Things had been going increasingly well with us. I was starting to fall for her, and she was starting to fall for me. Then one Friday night I took her to a comedy show on BYU campus, and we had a good time. We went back to my apartment, and after about a minute of being there, she said she felt something was wrong. I looked around the apartment and everything was normal. I looked at her, and she looked like she felt sick. Seriously, she looked
bad.Her feelings of sickness continued, and we decided to leave and take a walk. We took a walk around Provo, and at the end of the walk, she still felt ill. So I dropped her off at her apartment and went home. The next few days she didn’t text me much, and her feelings that something was wrong didn’t go away. In a few days she told me that we needed to talk. We met at the BYU bell tower, and she told me that it wasn’t right for us to be dating. She dumped me because she had a revelation that she needed to dump me. It was obviously hard for her to break up with me and it didn’t seem like she really wanted to. She seemed to be doing what she felt she had to do and she obviously still liked me.
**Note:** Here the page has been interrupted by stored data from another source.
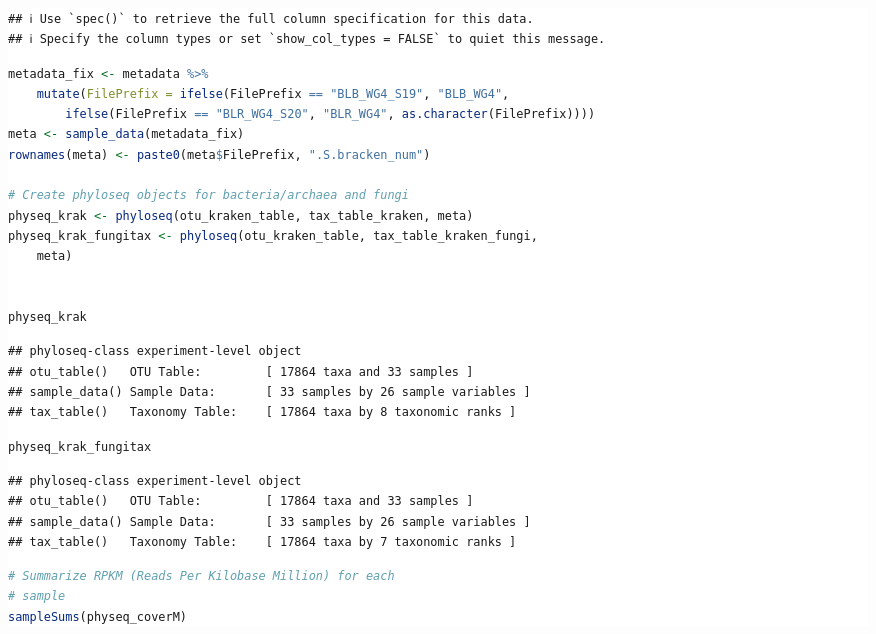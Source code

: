     ## ℹ Use `spec()` to retrieve the full column specification for this data.
    ## ℹ Specify the column types or set `show_col_types = FALSE` to quiet this message.

``` r
metadata_fix <- metadata %>%
    mutate(FilePrefix = ifelse(FilePrefix == "BLB_WG4_S19", "BLB_WG4",
        ifelse(FilePrefix == "BLR_WG4_S20", "BLR_WG4", as.character(FilePrefix))))
meta <- sample_data(metadata_fix)
rownames(meta) <- paste0(meta$FilePrefix, ".S.bracken_num")

# Create phyloseq objects for bacteria/archaea and fungi
physeq_krak <- phyloseq(otu_kraken_table, tax_table_kraken, meta)
physeq_krak_fungitax <- phyloseq(otu_kraken_table, tax_table_kraken_fungi,
    meta)


physeq_krak
```

    ## phyloseq-class experiment-level object
    ## otu_table()   OTU Table:         [ 17864 taxa and 33 samples ]
    ## sample_data() Sample Data:       [ 33 samples by 26 sample variables ]
    ## tax_table()   Taxonomy Table:    [ 17864 taxa by 8 taxonomic ranks ]

``` r
physeq_krak_fungitax
```

    ## phyloseq-class experiment-level object
    ## otu_table()   OTU Table:         [ 17864 taxa and 33 samples ]
    ## sample_data() Sample Data:       [ 33 samples by 26 sample variables ]
    ## tax_table()   Taxonomy Table:    [ 17864 taxa by 7 taxonomic ranks ]

``` r
# Summarize RPKM (Reads Per Kilobase Million) for each
# sample
sampleSums(physeq_coverM)
```

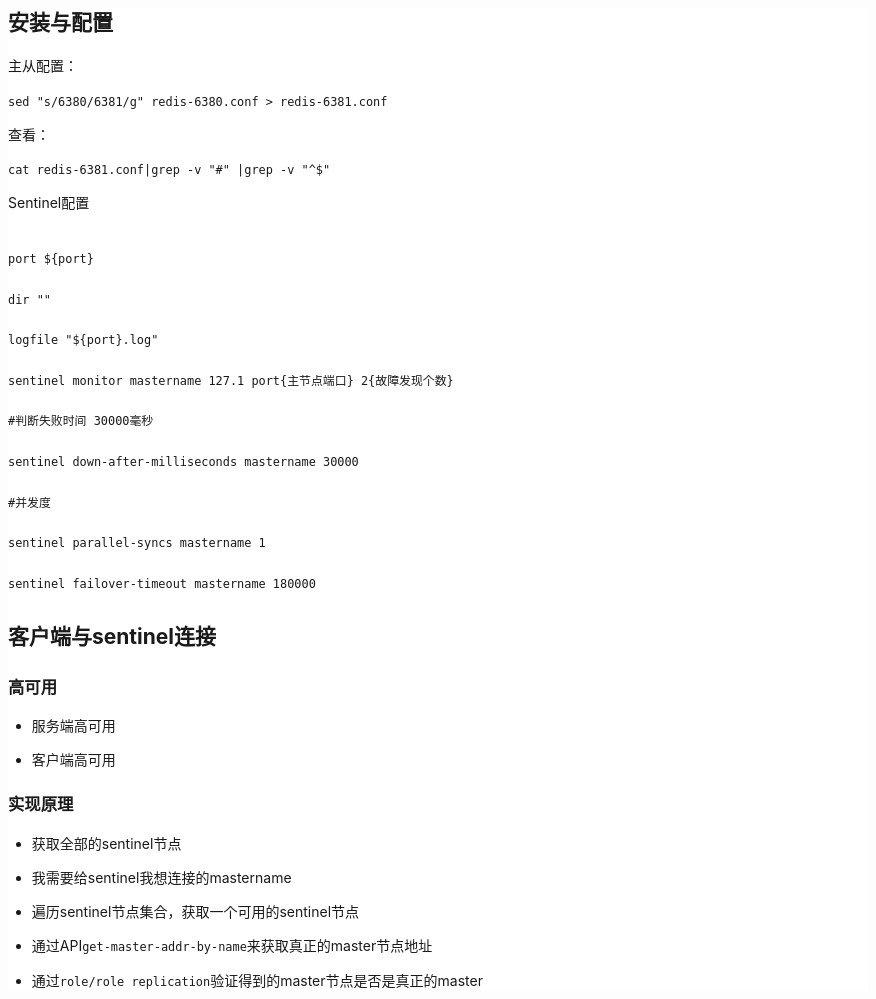 ## 安装与配置

主从配置：

`sed "s/6380/6381/g" redis-6380.conf > redis-6381.conf`

查看：

`cat redis-6381.conf|grep -v "#" |grep -v "^$"`



Sentinel配置

```shell

port ${port}

dir ""

logfile "${port}.log"

sentinel monitor mastername 127.1 port{主节点端口} 2{故障发现个数}

#判断失败时间 30000毫秒

sentinel down-after-milliseconds mastername 30000

#并发度

sentinel parallel-syncs mastername 1

sentinel failover-timeout mastername 180000

```

## 客户端与sentinel连接

### 高可用

- 服务端高可用

- 客户端高可用



### 实现原理

- 获取全部的sentinel节点

- 我需要给sentinel我想连接的mastername

- 遍历sentinel节点集合，获取一个可用的sentinel节点

- 通过API`get-master-addr-by-name`来获取真正的master节点地址

- 通过`role/role replication`验证得到的master节点是否是真正的master

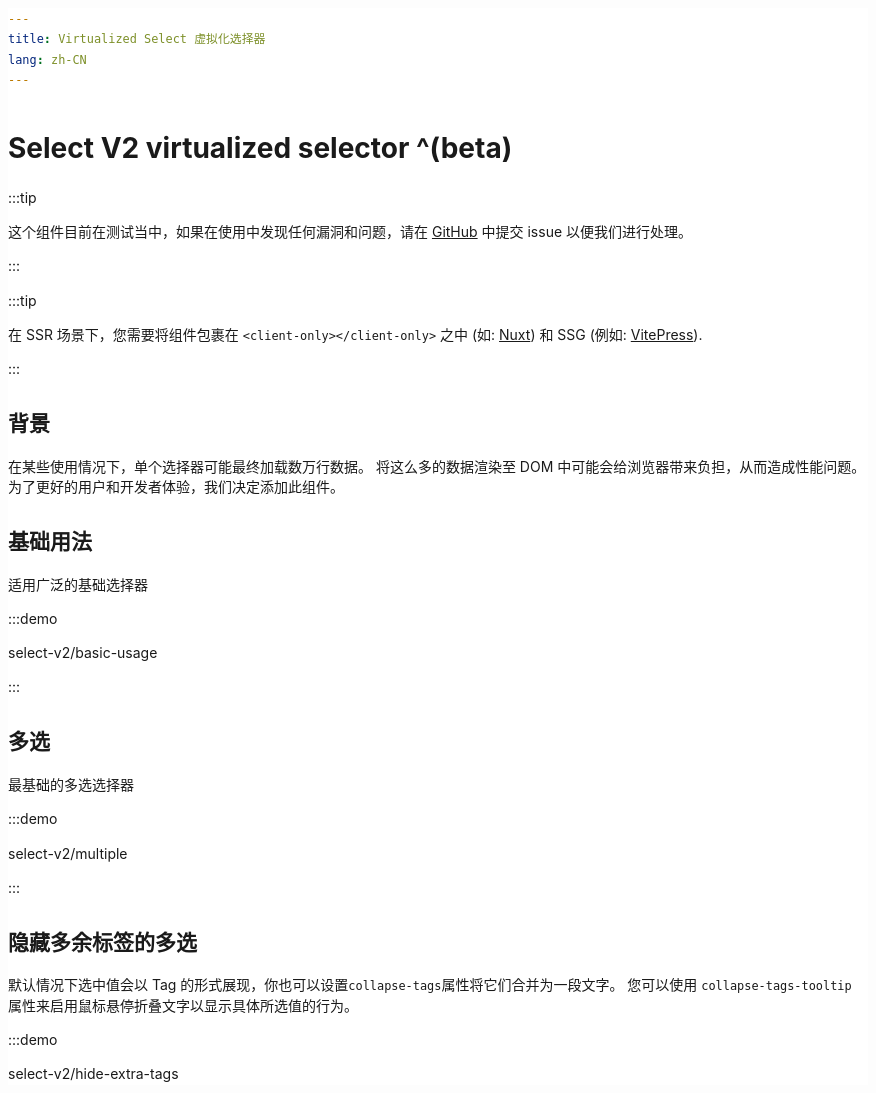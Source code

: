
 ```yaml
---
title: Virtualized Select 虚拟化选择器
lang: zh-CN
---
```


# Select V2 virtualized selector ^(beta)

:::tip

这个组件目前在测试当中，如果在使用中发现任何漏洞和问题，请在 [GitHub](https://github.com/element-plus/element-plus/issues) 中提交 issue 以便我们进行处理。

:::

:::tip

在 SSR 场景下，您需要将组件包裹在 `<client-only></client-only>` 之中 (如: [Nuxt](https://nuxt.com/v3)) 和 SSG (例如: [VitePress](https://vitepress.vuejs.org/)).

:::

## 背景

在某些使用情况下，单个选择器可能最终加载数万行数据。 将这么多的数据渲染至 DOM 中可能会给浏览器带来负担，从而造成性能问题。 为了更好的用户和开发者体验，我们决定添加此组件。

## 基础用法

适用广泛的基础选择器

:::demo

select-v2/basic-usage

:::

## 多选

最基础的多选选择器

:::demo

select-v2/multiple

:::

## 隐藏多余标签的多选

默认情况下选中值会以 Tag 的形式展现，你也可以设置`collapse-tags`属性将它们合并为一段文字。 您可以使用 `collapse-tags-tooltip` 属性来启用鼠标悬停折叠文字以显示具体所选值的行为。

:::demo

select-v2/hide-extra-tags
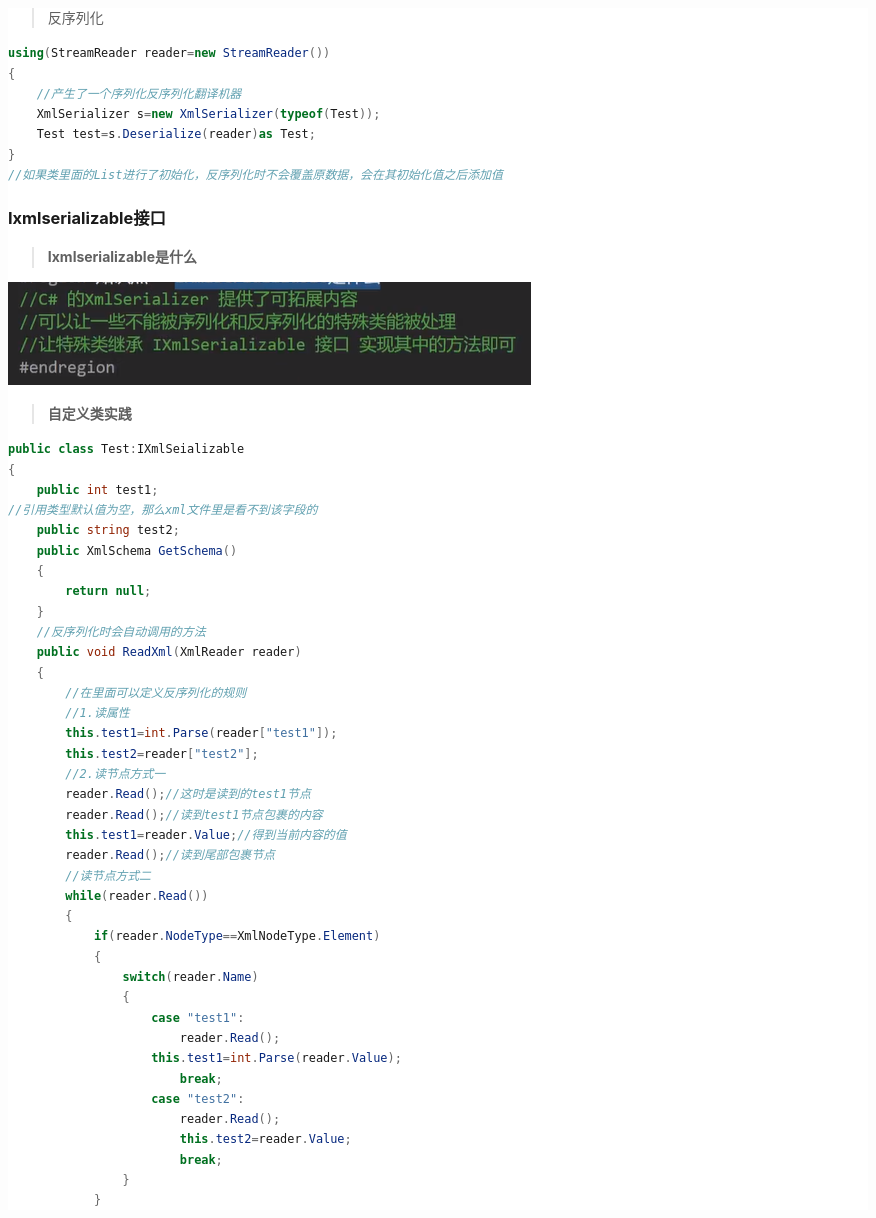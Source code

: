

> 反序列化

```C#
using(StreamReader reader=new StreamReader())
{
    //产生了一个序列化反序列化翻译机器
    XmlSerializer s=new XmlSerializer(typeof(Test));
    Test test=s.Deserialize(reader)as Test;
}
//如果类里面的List进行了初始化，反序列化时不会覆盖原数据，会在其初始化值之后添加值
```

### Ixmlserializable接口

> **Ixmlserializable是什么**

![image-20241212214902956](./assets/image-20241212214902956.png)

> **自定义类实践**

```c#
public class Test:IXmlSeializable
{
    public int test1;
//引用类型默认值为空，那么xml文件里是看不到该字段的
    public string test2;
    public XmlSchema GetSchema()
    {
        return null;
    }
    //反序列化时会自动调用的方法
    public void ReadXml(XmlReader reader)
    {
        //在里面可以定义反序列化的规则
        //1.读属性
        this.test1=int.Parse(reader["test1"]);
        this.test2=reader["test2"];
        //2.读节点方式一
        reader.Read();//这时是读到的test1节点
        reader.Read();//读到test1节点包裹的内容
        this.test1=reader.Value;//得到当前内容的值
        reader.Read();//读到尾部包裹节点
        //读节点方式二
        while(reader.Read())
        {
            if(reader.NodeType==XmlNodeType.Element)
            {
                switch(reader.Name)
                {
                    case "test1":
       					reader.Read();
                   	this.test1=int.Parse(reader.Value);
                        break;
                    case "test2":
                        reader.Read();
                        this.test2=reader.Value;
                        break;
                }
            }
```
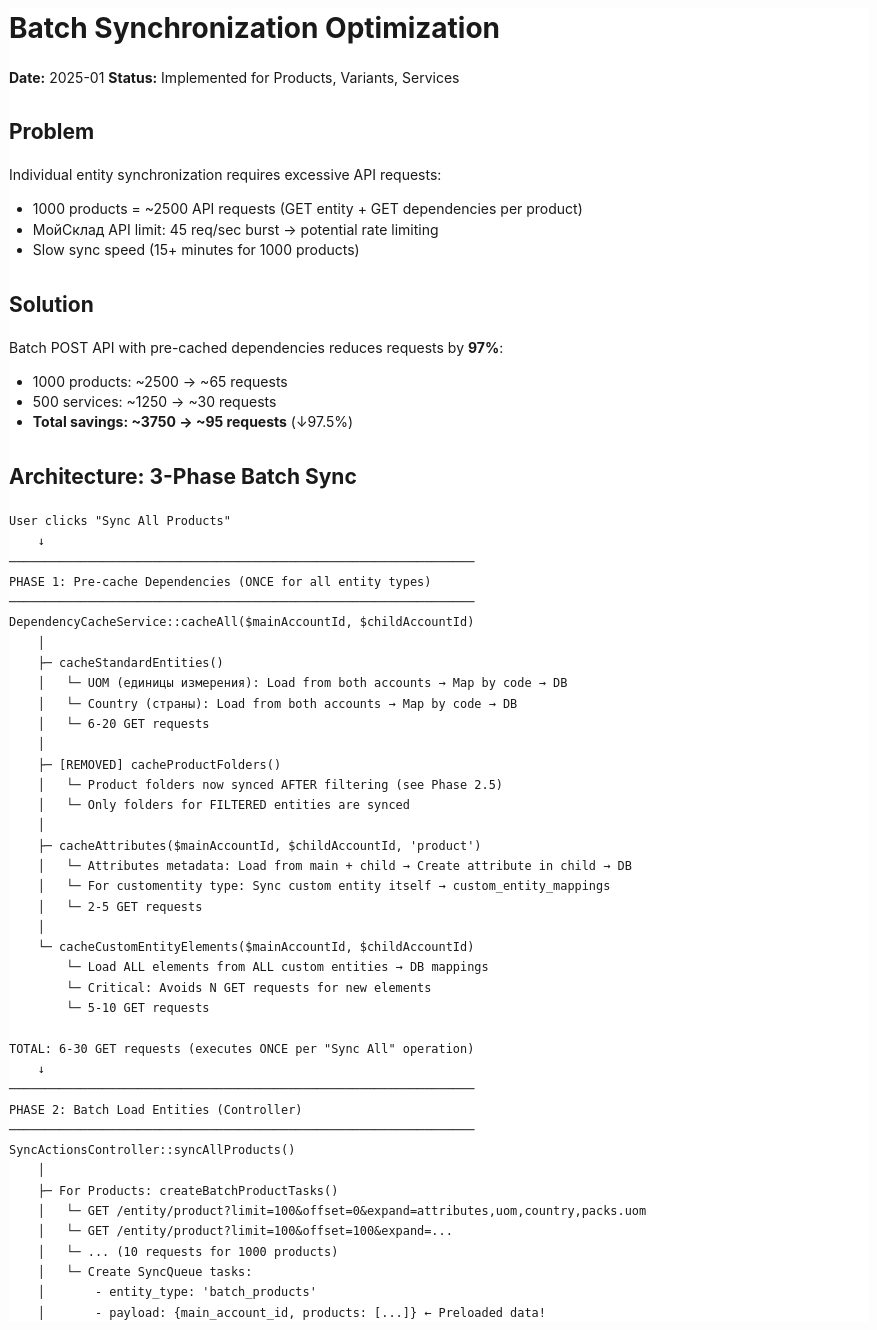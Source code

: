 # Batch Synchronization Optimization

**Date:** 2025-01
**Status:** Implemented for Products, Variants, Services

## Problem

Individual entity synchronization requires excessive API requests:
- 1000 products = ~2500 API requests (GET entity + GET dependencies per product)
- МойСклад API limit: 45 req/sec burst → potential rate limiting
- Slow sync speed (15+ minutes for 1000 products)

## Solution

Batch POST API with pre-cached dependencies reduces requests by **97%**:
- 1000 products: ~2500 → ~65 requests
- 500 services: ~1250 → ~30 requests
- **Total savings: ~3750 → ~95 requests** (↓97.5%)

## Architecture: 3-Phase Batch Sync

```
User clicks "Sync All Products"
    ↓
─────────────────────────────────────────────────────────────────
PHASE 1: Pre-cache Dependencies (ONCE for all entity types)
─────────────────────────────────────────────────────────────────
DependencyCacheService::cacheAll($mainAccountId, $childAccountId)
    │
    ├─ cacheStandardEntities()
    │   └─ UOM (единицы измерения): Load from both accounts → Map by code → DB
    │   └─ Country (страны): Load from both accounts → Map by code → DB
    │   └─ 6-20 GET requests
    │
    ├─ [REMOVED] cacheProductFolders()
    │   └─ Product folders now synced AFTER filtering (see Phase 2.5)
    │   └─ Only folders for FILTERED entities are synced
    │
    ├─ cacheAttributes($mainAccountId, $childAccountId, 'product')
    │   └─ Attributes metadata: Load from main + child → Create attribute in child → DB
    │   └─ For customentity type: Sync custom entity itself → custom_entity_mappings
    │   └─ 2-5 GET requests
    │
    └─ cacheCustomEntityElements($mainAccountId, $childAccountId)
        └─ Load ALL elements from ALL custom entities → DB mappings
        └─ Critical: Avoids N GET requests for new elements
        └─ 5-10 GET requests

TOTAL: 6-30 GET requests (executes ONCE per "Sync All" operation)
    ↓
─────────────────────────────────────────────────────────────────
PHASE 2: Batch Load Entities (Controller)
─────────────────────────────────────────────────────────────────
SyncActionsController::syncAllProducts()
    │
    ├─ For Products: createBatchProductTasks()
    │   └─ GET /entity/product?limit=100&offset=0&expand=attributes,uom,country,packs.uom
    │   └─ GET /entity/product?limit=100&offset=100&expand=...
    │   └─ ... (10 requests for 1000 products)
    │   └─ Create SyncQueue tasks:
    │       - entity_type: 'batch_products'
    │       - payload: {main_account_id, products: [...]} ← Preloaded data!
```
I don’t think that she was lying to me or pretending to have a revelation that she didn’t have, and as far as I know she didn’t have any acting talent. I also don’t think that she had made a decision to break up with me and then conveniently received a revelation that confirmed it. She seemed to want to keep dating me, but clearly felt that she had a revelation to dump me. Here revelatory experience seemed to be genuine.
That was almost three years ago, and I haven’t had a girlfriend since then, though I’ve tried very hard to find someone else. She, on the other hand, is married and pregnant. I think she got married about a year or a year-and-a-half after she and I broke up. So I know the story she can tell in Sacrament meeting: “I was dating this guy, and the Spirit told me that I needed to break up with him, so I broke up with him, and then a year later I met my wonderful husband and we’ve been very happy ever since. I’m glad I listened to the Spirit. God really does love me and knows what’s best for me.” But my side of the story is very, very different. I would tell the story this way: “After struggling for awhile in the dating scene, I finally found someone I really liked, and she liked me. Just as I was falling in love with her, God took her away from me and gave her to someone else and left me with nothing. And after almost three years of looking for someone else, I still have no one.”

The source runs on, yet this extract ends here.